→ Provided data
-- Opening Marker --

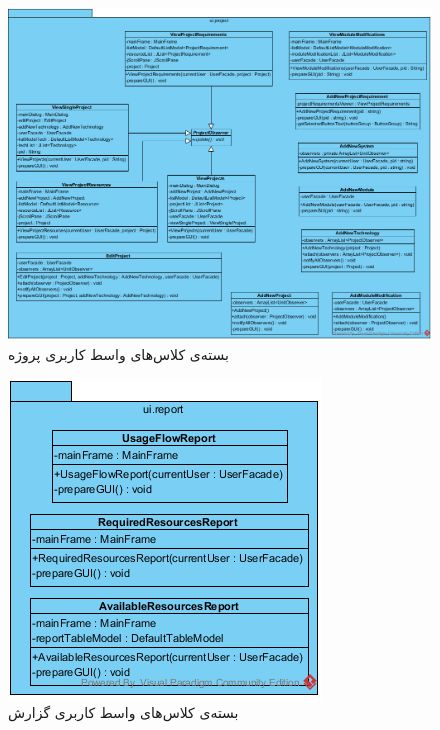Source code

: \begin{figure}[H]
	\centering
	\includegraphics[width=\textwidth]{img/class-design/ui/UIProject}
	
	\caption{بسته‌ی کلاس‌های واسط کاربری پروژه}
\end{figure}

\begin{figure}[H]
	\centering
	\includegraphics[width=\textwidth]{img/class-design/ui/UIReport}
	
	\caption{بسته‌ی کلاس‌های واسط کاربری گزارش}
\end{figure}

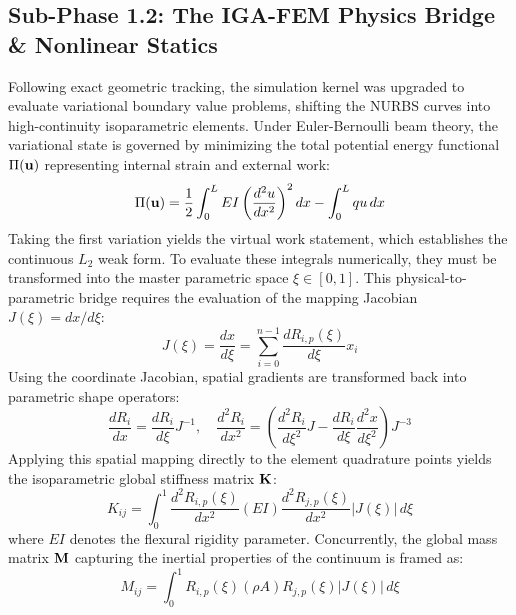 \subsection{Sub-Phase 1.2: The IGA-FEM Physics Bridge \& Nonlinear Statics}
\label{subsec:nonlinear_rec}

Following exact geometric tracking, the simulation kernel was upgraded to evaluate variational boundary value problems, shifting the NURBS curves into high-continuity isoparametric elements. Under Euler-Bernoulli beam theory, the variational state is governed by minimizing the total potential energy functional $\Pi(\vect{u})$ representing internal strain and external work:
\begin{equation}
\Pi(\vect{u}) = \frac{1}{2} \int_{0}^{L} EI \left( \frac{d^2 u}{dx^2} \right)^2 dx - \int_{0}^{L} q u \, dx
\end{equation}
Taking the first variation yields the virtual work statement, which establishes the continuous $L_2$ weak form. To evaluate these integrals numerically, they must be transformed into the master parametric space $\xi \in [0, 1]$. This physical-to-parametric bridge requires the evaluation of the mapping Jacobian $J(\xi) = dx/d\xi$:
\begin{equation}
J(\xi) = \frac{dx}{d\xi} = \sum_{i=0}^{n-1} \frac{d R_{i,p}(\xi)}{d\xi} x_i
\end{equation}
Using the coordinate Jacobian, spatial gradients are transformed back into parametric shape operators:
\begin{equation}
\frac{d R_i}{dx} = \frac{d R_i}{d\xi} J^{-1}, \quad \frac{d^2 R_i}{dx^2} = \left( \frac{d^2 R_i}{d\xi^2} J - \frac{d R_i}{d\xi} \frac{d^2 x}{d\xi^2} \right) J^{-3}
\end{equation}
Applying this spatial mapping directly to the element quadrature points yields the isoparametric global stiffness matrix $\mat{K}$:
\begin{equation}
K_{ij} = \int_{0}^{1} \frac{d^2 R_{i,p}(\xi)}{dx^2} (EI) \frac{d^2 R_{j,p}(\xi)}{dx^2} |J(\xi)| \, d\xi
\end{equation}
where $EI$ denotes the flexural rigidity parameter. Concurrently, the global mass matrix $\mat{M}$ capturing the inertial properties of the continuum is framed as:
\begin{equation}
M_{ij} = \int_{0}^{1} R_{i,p}(\xi) (\rho A) R_{j,p}(\xi) |J(\xi)| \, d\xi
\end{equation}


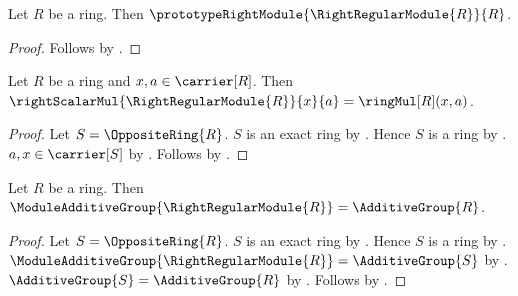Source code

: \begin{proposition}\label{spike_right_regular_module_is_right_module}
    Let $R$ be a ring.
    Then $\prototypeRightModule{\RightRegularModule{R}}{R}$.
\end{proposition}
\begin{proof}
    Follows by
        .
\end{proof}

\begin{proposition}\label{spike_right_regular_scalar_apply}
    Let $R$ be a ring and $x,a\in\carrier[R]$.
    Then
        $\rightScalarMul{\RightRegularModule{R}}{x}{a}
            =\ringMul[R](x,a)$.
\end{proposition}
\begin{proof}
    Let $S=\OppositeRing{R}$.
    $S$ is an exact ring by .
    Hence $S$ is a ring by \auto.
    $a,x\in\carrier[S]$ by
        .
    Follows by
        .
\end{proof}

\begin{theorem}\label{spike_right_regular_module_additive_reduct}
    Let $R$ be a ring.
    Then
        $\ModuleAdditiveGroup{\RightRegularModule{R}}
            =\AdditiveGroup{R}$.
\end{theorem}
\begin{proof}
    Let $S=\OppositeRing{R}$.
    $S$ is an exact ring by .
    Hence $S$ is a ring by \auto.
    $\ModuleAdditiveGroup{\RightRegularModule{R}}
        =\AdditiveGroup{S}$ by
        .
    $\AdditiveGroup{S}=\AdditiveGroup{R}$ by
        .
    Follows by \auto.
\end{proof}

-- Closing Marker --

→ Problem
Leaving aside the images, write out the entries above word for word.

→ Exercise output
Source code

: \begin{figure}[H]
	\centering
	\includegraphics[width=\textwidth]{img/class-design/ui/UIProject}
	
	\caption{بسته‌ی کلاس‌های واسط کاربری پروژه}
\end{figure}

\begin{figure}[H]
	\centering
	\includegraphics[width=\textwidth]{img/class-design/ui/UIReport}
	
	\caption{بسته‌ی کلاس‌های واسط کاربری گزارش}
\end{figure}

 \subsection{Sub-Phase 1.2: The IGA-FEM Physics Bridge \& Nonlinear Statics}
\label{subsec:nonlinear_rec}

Following exact geometric tracking, the simulation kernel was upgraded to evaluate variational boundary value problems, shifting the NURBS curves into high-continuity isoparametric elements. Under Euler-Bernoulli beam theory, the variational state is governed by minimizing the total potential energy functional $\Pi(\vect{u})$ representing internal strain and external work:
\begin{equation}
\Pi(\vect{u}) = \frac{1}{2} \int_{0}^{L} EI \left( \frac{d^2 u}{dx^2} \right)^2 dx - \int_{0}^{L} q u \, dx
\end{equation}
Taking the first variation yields the virtual work statement, which establishes the continuous $L_2$ weak form. To evaluate these integrals numerically, they must be transformed into the master parametric space $\xi \in [0, 1]$. This physical-to-parametric bridge requires the evaluation of the mapping Jacobian $J(\xi) = dx/d\xi$:
\begin{equation}
J(\xi) = \frac{dx}{d\xi} = \sum_{i=0}^{n-1} \frac{d R_{i,p}(\xi)}{d\xi} x_i
\end{equation}
Using the coordinate Jacobian, spatial gradients are transformed back into parametric shape operators:
\begin{equation}
\frac{d R_i}{dx} = \frac{d R_i}{d\xi} J^{-1}, \quad \frac{d^2 R_i}{dx^2} = \left( \frac{d^2 R_i}{d\xi^2} J - \frac{d R_i}{d\xi} \frac{d^2 x}{d\xi^2} \right) J^{-3}
\end{equation}
Applying this spatial mapping directly to the element quadrature points yields the isoparametric global stiffness matrix $\mat{K}$:
\begin{equation}
K_{ij} = \int_{0}^{1} \frac{d^2 R_{i,p}(\xi)}{dx^2} (EI) \frac{d^2 R_{j,p}(\xi)}{dx^2} |J(\xi)| \, d\xi
\end{equation}
where $EI$ denotes the flexural rigidity parameter. Concurrently, the global mass matrix $\mat{M}$ capturing the inertial properties of the continuum is framed as:
\begin{equation}
M_{ij} = \int_{0}^{1} R_{i,p}(\xi) (\rho A) R_{j,p}(\xi) |J(\xi)| \, d\xi
\end{equation}


Source code

: \begin{proposition}\label{spike_right_regular_module_is_right_module}
    Let $R$ be a ring.
    Then $\prototypeRightModule{\RightRegularModule{R}}{R}$.
\end{proposition}
\begin{proof}
    Follows by
        .
\end{proof}

\begin{proposition}\label{spike_right_regular_scalar_apply}
    Let $R$ be a ring and $x,a\in\carrier[R]$.
    Then
        $\rightScalarMul{\RightRegularModule{R}}{x}{a}
            =\ringMul[R](x,a)$.
\end{proposition}
\begin{proof}
    Let $S=\OppositeRing{R}$.
    $S$ is an exact ring by .
    Hence $S$ is a ring by \auto.
    $a,x\in\carrier[S]$ by
        .
    Follows by
        .
\end{proof}

\begin{theorem}\label{spike_right_regular_module_additive_reduct}
    Let $R$ be a ring.
    Then
        $\ModuleAdditiveGroup{\RightRegularModule{R}}
            =\AdditiveGroup{R}$.
\end{theorem}
\begin{proof}
    Let $S=\OppositeRing{R}$.
    $S$ is an exact ring by .
    Hence $S$ is a ring by \auto.
    $\ModuleAdditiveGroup{\RightRegularModule{R}}
        =\AdditiveGroup{S}$ by
        .
    $\AdditiveGroup{S}=\AdditiveGroup{R}$ by
        .
    Follows by \auto.
\end{proof}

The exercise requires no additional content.